I thought I’d breastfeed until she was two. Honestly I was just so happy that I successfully breastfed her at all! I recently wrote about our breastfeeding journey and why I decided to wean at 17 months. Leading up to that day was stressful. I didn’t want to make her sad. I see many moms who postpone weaning for the same reasons. They want to wean, but they don’t want their babes to cry. Here’s how we tackled weaning from breastfeeding with minimal crying.
Oh yes, let me stress the word MINIMAL, because we definitely cried. Both of us. But it was much better than I expected.
The first day was tough. We were down to just naps and nighttime (ALL night some nights), so when we woke up that day, I just didn’t initiate it at all. Right before her nap, I put bandaids on my nipples to cover them up. I showed her and told her they were ouchies – a word she had heard a few times before but she really didn’t understand the concept of bandaids. For us, it was more of just a visual barrier.
We laid down to nap and she fussed. She cried. She asked for milkies and I told her they were all gone. I think it took 30 minutes of crying/fussing and she was out. I was shocked at how easy it was!

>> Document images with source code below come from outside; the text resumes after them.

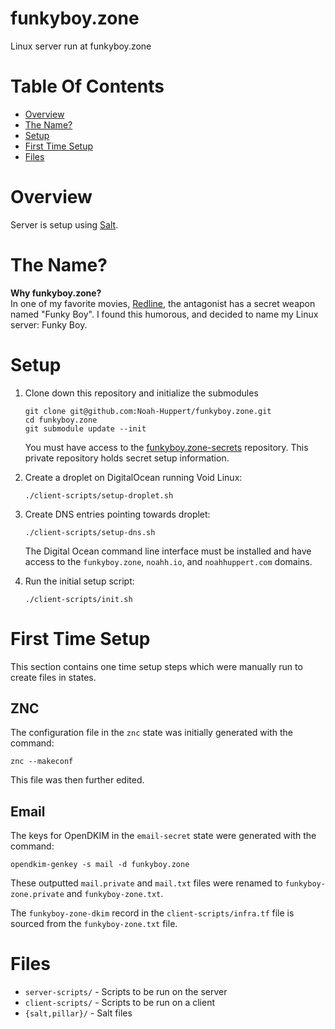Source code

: # funkyboy.zone
Linux server run at funkyboy.zone

# Table Of Contents
- [Overview](#overview)
- [The Name?](#the-name)
- [Setup](#setup)
- [First Time Setup](#first-time-setup)
- [Files](#files)

# Overview
Server is setup using [Salt](https://saltstack.com).  

# The Name?
**Why funkyboy.zone?**  
In one of my favorite movies, 
[Redline](https://en.wikipedia.org/wiki/Redline_(2009_film)), the antagonist 
has a secret weapon named "Funky Boy". I found this humorous, and decided to 
name my Linux server: Funky Boy.

# Setup
1. Clone down this repository and initialize the submodules
   ```
   git clone git@github.com:Noah-Huppert/funkyboy.zone.git
   cd funkyboy.zone
   git submodule update --init
   ```
   You must have access to the [funkyboy.zone-secrets](https://github.com/Noah-Huppert/funkyboy.zone-secrets)
   repository. This private repository holds secret setup information.

2. Create a droplet on DigitalOcean running Void Linux:
   ```
   ./client-scripts/setup-droplet.sh
   ```

3. Create DNS entries pointing towards droplet:
   ```
   ./client-scripts/setup-dns.sh
   ```
   The Digital Ocean command line interface must be installed and have access 
   to the `funkyboy.zone`, `noahh.io`, and `noahhuppert.com` domains.

4. Run the initial setup script:
   ```
   ./client-scripts/init.sh
   ```

# First Time Setup
This section contains one time setup steps which were manually run to create 
files in states.

## ZNC
The configuration file in the `znc` state was initially generated with 
the command:

```
znc --makeconf
```

This file was then further edited.

## Email
The keys for OpenDKIM in the `email-secret` state were generated with 
the command:

```
opendkim-genkey -s mail -d funkyboy.zone
```

These outputted `mail.private` and `mail.txt` files were renamed to 
`funkyboy-zone.private` and `funkyboy-zone.txt`.

The `funkyboy-zone-dkim` record in the `client-scripts/infra.tf` file is 
sourced from the `funkyboy-zone.txt` file.

# Files
- `server-scripts/` - Scripts to be run on the server
- `client-scripts/` - Scripts to be run on a client
- `{salt,pillar}/` - Salt files
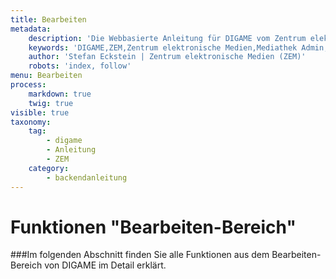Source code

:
 ```yaml
---
title: Bearbeiten
metadata:
    description: 'Die Webbasierte Anleitung für DIGAME vom Zentrum elektronische Medien ZEM.'
    keywords: 'DIGAME,ZEM,Zentrum elektronische Medien,Mediathek Admin,Mediathek,Bilddatenbank,Bildverwaltung,Bundesverwaltung,Eidgenossenschaft,Schweizerische Eidgenossenschaft,VBS,Bundesamt für Verteidigung, Bevölkerungsschutz und Sport'
    author: 'Stefan Eckstein | Zentrum elektronische Medien (ZEM)'
    robots: 'index, follow'
menu: Bearbeiten
process:
    markdown: true
    twig: true
visible: true
taxonomy:
    tag:
        - digame
        - Anleitung
        - ZEM
    category:
        - backendanleitung
---
```


# Funktionen "Bearbeiten-Bereich"
###Im folgenden Abschnitt finden Sie alle Funktionen aus dem Bearbeiten-Bereich von DIGAME im Detail erklärt.
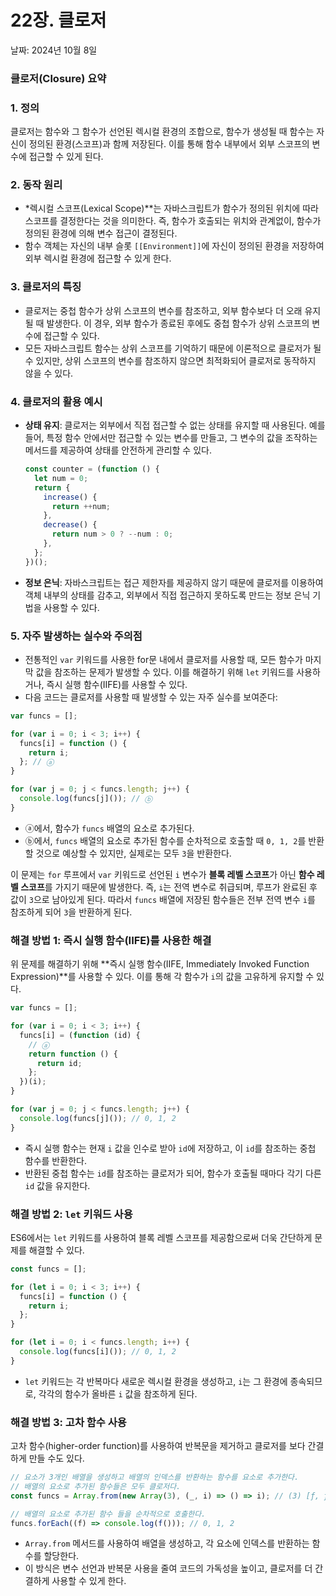 # 22장. 클로저

날짜: 2024년 10월 8일

### 클로저(Closure) 요약

### 1. **정의**

클로저는 함수와 그 함수가 선언된 렉시컬 환경의 조합으로, 함수가 생성될 때 함수는 자신이 정의된 환경(스코프)과 함께 저장된다. 이를 통해 함수 내부에서 외부 스코프의 변수에 접근할 수 있게 된다.

### 2. **동작 원리**

- \*렉시컬 스코프(Lexical Scope)\*\*는 자바스크립트가 함수가 정의된 위치에 따라 스코프를 결정한다는 것을 의미한다. 즉, 함수가 호출되는 위치와 관계없이, 함수가 정의된 환경에 의해 변수 접근이 결정된다.
- 함수 객체는 자신의 내부 슬롯 `[[Environment]]`에 자신이 정의된 환경을 저장하여 외부 렉시컬 환경에 접근할 수 있게 한다.

### 3. **클로저의 특징**

- 클로저는 중첩 함수가 상위 스코프의 변수를 참조하고, 외부 함수보다 더 오래 유지될 때 발생한다. 이 경우, 외부 함수가 종료된 후에도 중첩 함수가 상위 스코프의 변수에 접근할 수 있다.
- 모든 자바스크립트 함수는 상위 스코프를 기억하기 때문에 이론적으로 클로저가 될 수 있지만, 상위 스코프의 변수를 참조하지 않으면 최적화되어 클로저로 동작하지 않을 수 있다.

### 4. **클로저의 활용 예시**

- **상태 유지**: 클로저는 외부에서 직접 접근할 수 없는 상태를 유지할 때 사용된다. 예를 들어, 특정 함수 안에서만 접근할 수 있는 변수를 만들고, 그 변수의 값을 조작하는 메서드를 제공하여 상태를 안전하게 관리할 수 있다.

  ```jsx
  const counter = (function () {
    let num = 0;
    return {
      increase() {
        return ++num;
      },
      decrease() {
        return num > 0 ? --num : 0;
      },
    };
  })();
  ```

- **정보 은닉**: 자바스크립트는 접근 제한자를 제공하지 않기 때문에 클로저를 이용하여 객체 내부의 상태를 감추고, 외부에서 직접 접근하지 못하도록 만드는 정보 은닉 기법을 사용할 수 있다.

### 5. **자주 발생하는 실수와 주의점**

- 전통적인 `var` 키워드를 사용한 for문 내에서 클로저를 사용할 때, 모든 함수가 마지막 값을 참조하는 문제가 발생할 수 있다. 이를 해결하기 위해 `let` 키워드를 사용하거나, 즉시 실행 함수(IIFE)를 사용할 수 있다.
- 다음 코드는 클로저를 사용할 때 발생할 수 있는 자주 실수를 보여준다:

```jsx
var funcs = [];

for (var i = 0; i < 3; i++) {
  funcs[i] = function () {
    return i;
  }; // ⓐ
}

for (var j = 0; j < funcs.length; j++) {
  console.log(funcs[j]()); // ⓑ
}
```

- ⓐ에서, 함수가 `funcs` 배열의 요소로 추가된다.
- ⓑ에서, `funcs` 배열의 요소로 추가된 함수를 순차적으로 호출할 때 `0, 1, 2`를 반환할 것으로 예상할 수 있지만, 실제로는 모두 `3`을 반환한다.

이 문제는 `for` 루프에서 `var` 키워드로 선언된 `i` 변수가 **블록 레벨 스코프**가 아닌 **함수 레벨 스코프**를 가지기 때문에 발생한다. 즉, `i`는 전역 변수로 취급되며, 루프가 완료된 후 값이 `3`으로 남아있게 된다. 따라서 `funcs` 배열에 저장된 함수들은 전부 전역 변수 `i`를 참조하게 되어 `3`을 반환하게 된다.

### 해결 방법 1: 즉시 실행 함수(IIFE)를 사용한 해결

위 문제를 해결하기 위해 **즉시 실행 함수(IIFE, Immediately Invoked Function Expression)**를 사용할 수 있다. 이를 통해 각 함수가 `i`의 값을 고유하게 유지할 수 있다.

```jsx
var funcs = [];

for (var i = 0; i < 3; i++) {
  funcs[i] = (function (id) {
    // ⓐ
    return function () {
      return id;
    };
  })(i);
}

for (var j = 0; j < funcs.length; j++) {
  console.log(funcs[j]()); // 0, 1, 2
}
```

- 즉시 실행 함수는 현재 `i` 값을 인수로 받아 `id`에 저장하고, 이 `id`를 참조하는 중첩 함수를 반환한다.
- 반환된 중첩 함수는 `id`를 참조하는 클로저가 되어, 함수가 호출될 때마다 각기 다른 `id` 값을 유지한다.

### 해결 방법 2: `let` 키워드 사용

ES6에서는 `let` 키워드를 사용하여 블록 레벨 스코프를 제공함으로써 더욱 간단하게 문제를 해결할 수 있다.

```jsx
const funcs = [];

for (let i = 0; i < 3; i++) {
  funcs[i] = function () {
    return i;
  };
}

for (let i = 0; i < funcs.length; i++) {
  console.log(funcs[i]()); // 0, 1, 2
}
```

- `let` 키워드는 각 반복마다 새로운 렉시컬 환경을 생성하고, `i`는 그 환경에 종속되므로, 각각의 함수가 올바른 `i` 값을 참조하게 된다.

### 해결 방법 3: 고차 함수 사용

고차 함수(higher-order function)를 사용하여 반복문을 제거하고 클로저를 보다 간결하게 만들 수도 있다.

```jsx
// 요소가 3개인 배열을 생성하고 배열의 인덱스를 반환하는 함수를 요소로 추가한다.
// 배열의 요소로 추가된 함수들은 모두 클로저다.
const funcs = Array.from(new Array(3), (_, i) => () => i); // (3) [ƒ, ƒ, ƒ]

// 배열의 요소로 추가된 함수 들을 순차적으로 호출한다.
funcs.forEach((f) => console.log(f())); // 0, 1, 2
```

- `Array.from` 메서드를 사용하여 배열을 생성하고, 각 요소에 인덱스를 반환하는 함수를 할당한다.
- 이 방식은 변수 선언과 반복문 사용을 줄여 코드의 가독성을 높이고, 클로저를 더 간결하게 사용할 수 있게 한다.
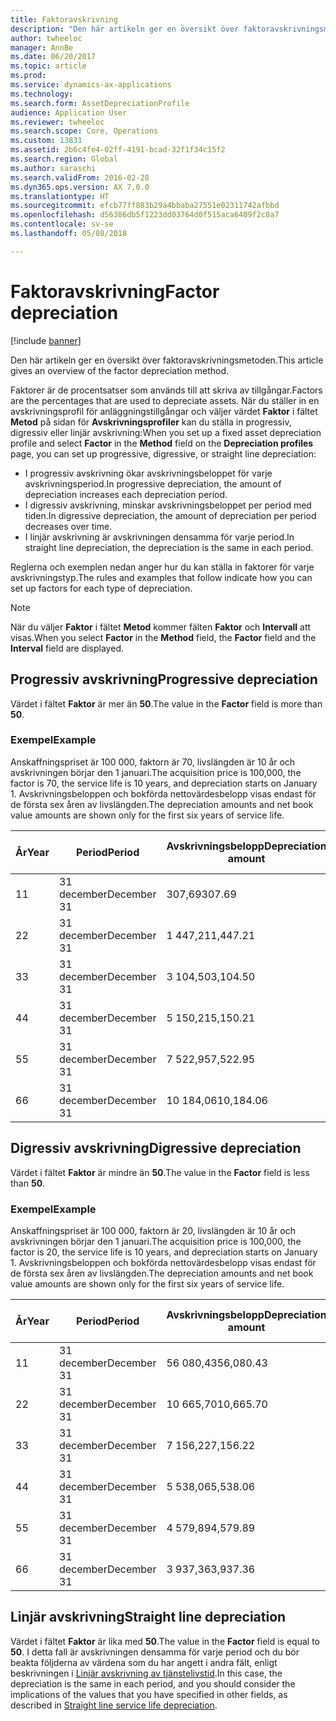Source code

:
 ```yaml
---
title: Faktoravskrivning
description: "Den här artikeln ger en översikt över faktoravskrivningsmetoden."
author: twheeloc
manager: AnnBe
ms.date: 06/20/2017
ms.topic: article
ms.prod: 
ms.service: dynamics-ax-applications
ms.technology: 
ms.search.form: AssetDepreciationProfile
audience: Application User
ms.reviewer: twheeloc
ms.search.scope: Core, Operations
ms.custom: 13831
ms.assetid: 2b6c4fe4-02ff-4191-bcad-32f1f34c15f2
ms.search.region: Global
ms.author: saraschi
ms.search.validFrom: 2016-02-28
ms.dyn365.ops.version: AX 7.0.0
ms.translationtype: HT
ms.sourcegitcommit: efcb77ff883b29a4bbaba27551e02311742afbbd
ms.openlocfilehash: d56386db5f1223dd03764d0f515aca6409f2c8a7
ms.contentlocale: sv-se
ms.lasthandoff: 05/08/2018

---
```


# <a name="factor-depreciation"></a><span data-ttu-id="31764-103">Faktoravskrivning</span><span class="sxs-lookup"><span data-stu-id="31764-103">Factor depreciation</span></span>

[!include [banner](../includes/banner.md)]

<span data-ttu-id="31764-104">Den här artikeln ger en översikt över faktoravskrivningsmetoden.</span><span class="sxs-lookup"><span data-stu-id="31764-104">This article gives an overview of the factor depreciation method.</span></span>

<span data-ttu-id="31764-105">Faktorer är de procentsatser som används till att skriva av tillgångar.</span><span class="sxs-lookup"><span data-stu-id="31764-105">Factors are the percentages that are used to depreciate assets.</span></span> <span data-ttu-id="31764-106">När du ställer in en avskrivningsprofil för anläggningstillgångar och väljer värdet **Faktor** i fältet **Metod** på sidan för **Avskrivningsprofiler** kan du ställa in progressiv, digressiv eller linjär avskrivning:</span><span class="sxs-lookup"><span data-stu-id="31764-106">When you set up a fixed asset depreciation profile and select **Factor** in the **Method** field on the **Depreciation profiles** page, you can set up progressive, digressive, or straight line depreciation:</span></span>

-   <span data-ttu-id="31764-107">I progressiv avskrivning ökar avskrivningsbeloppet för varje avskrivningsperiod.</span><span class="sxs-lookup"><span data-stu-id="31764-107">In progressive depreciation, the amount of depreciation increases each depreciation period.</span></span>
-   <span data-ttu-id="31764-108">I digressiv avskrivning, minskar avskrivningsbeloppet per period med tiden.</span><span class="sxs-lookup"><span data-stu-id="31764-108">In digressive depreciation, the amount of depreciation per period decreases over time.</span></span>
-   <span data-ttu-id="31764-109">I linjär avskrivning är avskrivningen densamma för varje period.</span><span class="sxs-lookup"><span data-stu-id="31764-109">In straight line depreciation, the depreciation is the same in each period.</span></span>

<span data-ttu-id="31764-110">Reglerna och exemplen nedan anger hur du kan ställa in faktorer för varje avskrivningstyp.</span><span class="sxs-lookup"><span data-stu-id="31764-110">The rules and examples that follow indicate how you can set up factors for each type of depreciation.</span></span> 

> [!NOTE] 
> <span data-ttu-id="31764-111">När du väljer **Faktor** i fältet **Metod** kommer fälten **Faktor** och **Intervall** att visas.</span><span class="sxs-lookup"><span data-stu-id="31764-111">When you select **Factor** in the **Method** field, the **Factor** field and the **Interval** field are displayed.</span></span>

## <a name="progressive-depreciation"></a><span data-ttu-id="31764-112">Progressiv avskrivning</span><span class="sxs-lookup"><span data-stu-id="31764-112">Progressive depreciation</span></span>
<span data-ttu-id="31764-113">Värdet i fältet **Faktor** är mer än **50**.</span><span class="sxs-lookup"><span data-stu-id="31764-113">The value in the **Factor** field is more than **50**.</span></span>

### <a name="example"></a><span data-ttu-id="31764-114">Exempel</span><span class="sxs-lookup"><span data-stu-id="31764-114">Example</span></span>

<span data-ttu-id="31764-115">Anskaffningspriset är 100 000, faktorn är 70, livslängden är 10 år och avskrivningen börjar den 1 januari.</span><span class="sxs-lookup"><span data-stu-id="31764-115">The acquisition price is 100,000, the factor is 70, the service life is 10 years, and depreciation starts on January 1.</span></span> <span data-ttu-id="31764-116">Avskrivningsbeloppen och bokförda nettovärdesbelopp visas endast för de första sex åren av livslängden.</span><span class="sxs-lookup"><span data-stu-id="31764-116">The depreciation amounts and net book value amounts are shown only for the first six years of service life.</span></span>

| <span data-ttu-id="31764-117">År</span><span class="sxs-lookup"><span data-stu-id="31764-117">Year</span></span> | <span data-ttu-id="31764-118">Period</span><span class="sxs-lookup"><span data-stu-id="31764-118">Period</span></span>      | <span data-ttu-id="31764-119">Avskrivningsbelopp</span><span class="sxs-lookup"><span data-stu-id="31764-119">Depreciation amount</span></span> | <span data-ttu-id="31764-120">Bokfört nettovärdebelopp</span><span class="sxs-lookup"><span data-stu-id="31764-120">Net book value amount</span></span> |
|------|-------------|---------------------|-----------------------|
| <span data-ttu-id="31764-121">1</span><span class="sxs-lookup"><span data-stu-id="31764-121">1</span></span>    | <span data-ttu-id="31764-122">31 december</span><span class="sxs-lookup"><span data-stu-id="31764-122">December 31</span></span> | <span data-ttu-id="31764-123">307,69</span><span class="sxs-lookup"><span data-stu-id="31764-123">307.69</span></span>              | <span data-ttu-id="31764-124">99 692,31</span><span class="sxs-lookup"><span data-stu-id="31764-124">99,692.31</span></span>             |
| <span data-ttu-id="31764-125">2</span><span class="sxs-lookup"><span data-stu-id="31764-125">2</span></span>    | <span data-ttu-id="31764-126">31 december</span><span class="sxs-lookup"><span data-stu-id="31764-126">December 31</span></span> | <span data-ttu-id="31764-127">1 447,21</span><span class="sxs-lookup"><span data-stu-id="31764-127">1,447.21</span></span>            | <span data-ttu-id="31764-128">98 245,10</span><span class="sxs-lookup"><span data-stu-id="31764-128">98,245.10</span></span>             |
| <span data-ttu-id="31764-129">3</span><span class="sxs-lookup"><span data-stu-id="31764-129">3</span></span>    | <span data-ttu-id="31764-130">31 december</span><span class="sxs-lookup"><span data-stu-id="31764-130">December 31</span></span> | <span data-ttu-id="31764-131">3 104,50</span><span class="sxs-lookup"><span data-stu-id="31764-131">3,104.50</span></span>            | <span data-ttu-id="31764-132">95 140,60</span><span class="sxs-lookup"><span data-stu-id="31764-132">95,140.60</span></span>             |
| <span data-ttu-id="31764-133">4</span><span class="sxs-lookup"><span data-stu-id="31764-133">4</span></span>    | <span data-ttu-id="31764-134">31 december</span><span class="sxs-lookup"><span data-stu-id="31764-134">December 31</span></span> | <span data-ttu-id="31764-135">5 150,21</span><span class="sxs-lookup"><span data-stu-id="31764-135">5,150.21</span></span>            | <span data-ttu-id="31764-136">89 990,39</span><span class="sxs-lookup"><span data-stu-id="31764-136">89,990.39</span></span>             |
| <span data-ttu-id="31764-137">5</span><span class="sxs-lookup"><span data-stu-id="31764-137">5</span></span>    | <span data-ttu-id="31764-138">31 december</span><span class="sxs-lookup"><span data-stu-id="31764-138">December 31</span></span> | <span data-ttu-id="31764-139">7 522,95</span><span class="sxs-lookup"><span data-stu-id="31764-139">7,522.95</span></span>            | <span data-ttu-id="31764-140">82 467,44</span><span class="sxs-lookup"><span data-stu-id="31764-140">82,467.44</span></span>             |
| <span data-ttu-id="31764-141">6</span><span class="sxs-lookup"><span data-stu-id="31764-141">6</span></span>    | <span data-ttu-id="31764-142">31 december</span><span class="sxs-lookup"><span data-stu-id="31764-142">December 31</span></span> | <span data-ttu-id="31764-143">10 184,06</span><span class="sxs-lookup"><span data-stu-id="31764-143">10,184.06</span></span>           | <span data-ttu-id="31764-144">72 283,38</span><span class="sxs-lookup"><span data-stu-id="31764-144">72,283.38</span></span>             |

## <a name="digressive-depreciation"></a><span data-ttu-id="31764-145">Digressiv avskrivning</span><span class="sxs-lookup"><span data-stu-id="31764-145">Digressive depreciation</span></span>
<span data-ttu-id="31764-146">Värdet i fältet **Faktor** är mindre än **50**.</span><span class="sxs-lookup"><span data-stu-id="31764-146">The value in the **Factor** field is less than **50**.</span></span>

### <a name="example"></a><span data-ttu-id="31764-147">Exempel</span><span class="sxs-lookup"><span data-stu-id="31764-147">Example</span></span>

<span data-ttu-id="31764-148">Anskaffningspriset är 100 000, faktorn är 20, livslängden är 10 år och avskrivningen börjar den 1 januari.</span><span class="sxs-lookup"><span data-stu-id="31764-148">The acquisition price is 100,000, the factor is 20, the service life is 10 years, and depreciation starts on January 1.</span></span> <span data-ttu-id="31764-149">Avskrivningsbeloppen och bokförda nettovärdesbelopp visas endast för de första sex åren av livslängden.</span><span class="sxs-lookup"><span data-stu-id="31764-149">The depreciation amounts and net book value amounts are shown only for the first six years of service life.</span></span>

| <span data-ttu-id="31764-150">År</span><span class="sxs-lookup"><span data-stu-id="31764-150">Year</span></span> | <span data-ttu-id="31764-151">Period</span><span class="sxs-lookup"><span data-stu-id="31764-151">Period</span></span>      | <span data-ttu-id="31764-152">Avskrivningsbelopp</span><span class="sxs-lookup"><span data-stu-id="31764-152">Depreciation amount</span></span> | <span data-ttu-id="31764-153">Bokfört nettovärdebelopp</span><span class="sxs-lookup"><span data-stu-id="31764-153">Net book value amount</span></span> |
|------|-------------|---------------------|-----------------------|
| <span data-ttu-id="31764-154">1</span><span class="sxs-lookup"><span data-stu-id="31764-154">1</span></span>    | <span data-ttu-id="31764-155">31 december</span><span class="sxs-lookup"><span data-stu-id="31764-155">December 31</span></span> | <span data-ttu-id="31764-156">56 080,43</span><span class="sxs-lookup"><span data-stu-id="31764-156">56,080.43</span></span>           | <span data-ttu-id="31764-157">43 919,57</span><span class="sxs-lookup"><span data-stu-id="31764-157">43,919.57</span></span>             |
| <span data-ttu-id="31764-158">2</span><span class="sxs-lookup"><span data-stu-id="31764-158">2</span></span>    | <span data-ttu-id="31764-159">31 december</span><span class="sxs-lookup"><span data-stu-id="31764-159">December 31</span></span> | <span data-ttu-id="31764-160">10 665,70</span><span class="sxs-lookup"><span data-stu-id="31764-160">10,665.70</span></span>           | <span data-ttu-id="31764-161">33 253,87</span><span class="sxs-lookup"><span data-stu-id="31764-161">33,253.87</span></span>             |
| <span data-ttu-id="31764-162">3</span><span class="sxs-lookup"><span data-stu-id="31764-162">3</span></span>    | <span data-ttu-id="31764-163">31 december</span><span class="sxs-lookup"><span data-stu-id="31764-163">December 31</span></span> | <span data-ttu-id="31764-164">7 156,22</span><span class="sxs-lookup"><span data-stu-id="31764-164">7,156.22</span></span>            | <span data-ttu-id="31764-165">26 097,65</span><span class="sxs-lookup"><span data-stu-id="31764-165">26,097.65</span></span>             |
| <span data-ttu-id="31764-166">4</span><span class="sxs-lookup"><span data-stu-id="31764-166">4</span></span>    | <span data-ttu-id="31764-167">31 december</span><span class="sxs-lookup"><span data-stu-id="31764-167">December 31</span></span> | <span data-ttu-id="31764-168">5 538,06</span><span class="sxs-lookup"><span data-stu-id="31764-168">5,538.06</span></span>            | <span data-ttu-id="31764-169">20 559,59</span><span class="sxs-lookup"><span data-stu-id="31764-169">20,559.59</span></span>             |
| <span data-ttu-id="31764-170">5</span><span class="sxs-lookup"><span data-stu-id="31764-170">5</span></span>    | <span data-ttu-id="31764-171">31 december</span><span class="sxs-lookup"><span data-stu-id="31764-171">December 31</span></span> | <span data-ttu-id="31764-172">4 579,89</span><span class="sxs-lookup"><span data-stu-id="31764-172">4,579.89</span></span>            | <span data-ttu-id="31764-173">15 979,70</span><span class="sxs-lookup"><span data-stu-id="31764-173">15,979.70</span></span>             |
| <span data-ttu-id="31764-174">6</span><span class="sxs-lookup"><span data-stu-id="31764-174">6</span></span>    | <span data-ttu-id="31764-175">31 december</span><span class="sxs-lookup"><span data-stu-id="31764-175">December 31</span></span> | <span data-ttu-id="31764-176">3 937,36</span><span class="sxs-lookup"><span data-stu-id="31764-176">3,937.36</span></span>            | <span data-ttu-id="31764-177">12 042,34</span><span class="sxs-lookup"><span data-stu-id="31764-177">12,042.34</span></span>             |

## <a name="straight-line-depreciation"></a><span data-ttu-id="31764-178">Linjär avskrivning</span><span class="sxs-lookup"><span data-stu-id="31764-178">Straight line depreciation</span></span>
<span data-ttu-id="31764-179">Värdet i fältet **Faktor** är lika med **50**.</span><span class="sxs-lookup"><span data-stu-id="31764-179">The value in the **Factor** field is equal to **50**.</span></span> <span data-ttu-id="31764-180">I detta fall är avskrivningen densamma för varje period och du bör beakta följderna av värdena som du har angett i andra fält, enligt beskrivningen i [Linjär avskrivning av tjänstelivstid](straight-line-service-life-depreciation.md).</span><span class="sxs-lookup"><span data-stu-id="31764-180">In this case, the depreciation is the same in each period, and you should consider the implications of the values that you have specified in other fields, as described in [Straight line service life depreciation](straight-line-service-life-depreciation.md).</span></span>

That night was tougher. She cried more and begged for milkies. I held her and we rocked, swayed, and I rubbed her back until she eventually fell asleep. I realized just how hard it was for her to settle herself without nursing. So I was ok with helping comfort her in other ways for now.
Day 2 was the pits. Nap was awful. Nighttime was worse. We both cried. I wanted to give in so badly but I knew it wouldn’t be fair to her if I stop – start – stop again. I needed to stay consistent so it would end quickly. Again I waked her, rocked her, held her and swayed her until she fell asleep.
I’m not sure what day it was that I decided to break out the Tula, but it was a game changer. Aren loves to be worn and has always seemed to calm and settle easily that way. I put her in and walked around her room until she fell asleep. Boom. Put her down. Again at bedtime, I wore her in her bedroom with the white noise on until she fell asleep.
One night she was still fussy and didn’t want to fall asleep so I pulled out a new trick. I wore her around the house while I put away laundry and decluttered some counters. She was half asleep by the time I walked in her bedroom and was out without a peep. The next day? We vacuumed. I vacuumed our hardwoods for nap and bedtime three nights in a row. My floors have never been so clean.
I also considered looking for a mop that might be as noisy as my vacuum. I didn’t want to stop a good thing. But then I remembered I’m 20 weeks pregnant and this can’t continue forever.
The Turning Point
On day 11, I wore her at night as usual. We cleaned the kitchen counters, put some things away, and got somewhat drowsy and quiet. Then I took her out of the Tula.
We got in her bed with the white noise as usual. She let out one tired “mama” but didn’t cry. She snuggled against me. She ended up tossing and turning a bit, talking to the blanket and growing at the ceiling, crawling on my face and kicking me as she settled down. But never cried.
And then suddenly, with her head on my chest, she was asleep. I stayed there a bit longer just listening to her breathe. I felt like we had finally reached the point where she could fall asleep without nursing.
She still needs me for now, but that’s ok. I know she doesn’t need my milkies, and that’s a relief. Her dad can actually wear her to sleep if I’m not home. Eventually we will work toward her falling asleep without me wearing her at all, and without me snuggling her in bed. But I’m ok with taking it slowly and gently.
There are plenty of people who use different methods, and that’s ok. There are many ways to wean and to help a child learn to sleep more independently. This is what is working for us. I hope this helps at least one mama to know that it can be done, gently, and with success.